[Document images with source code]
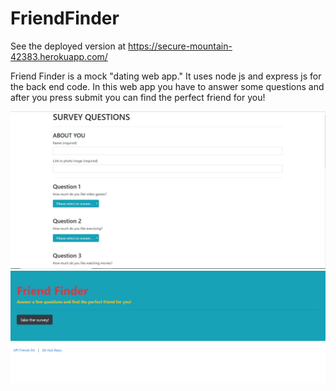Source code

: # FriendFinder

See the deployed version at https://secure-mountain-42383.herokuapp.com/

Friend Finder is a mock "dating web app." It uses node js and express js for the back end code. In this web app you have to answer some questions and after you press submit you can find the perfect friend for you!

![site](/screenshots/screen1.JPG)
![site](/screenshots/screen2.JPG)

TRY IT
Without the pictures, reproduce every record exactly as it appears above.

COMPLETED TASK
Source code

: # FriendFinder

See the deployed version at https://secure-mountain-42383.herokuapp.com/

Friend Finder is a mock "dating web app." It uses node js and express js for the back end code. In this web app you have to answer some questions and after you press submit you can find the perfect friend for you!

![site](/screenshots/screen1.JPG)
![site](/screenshots/screen2.JPG)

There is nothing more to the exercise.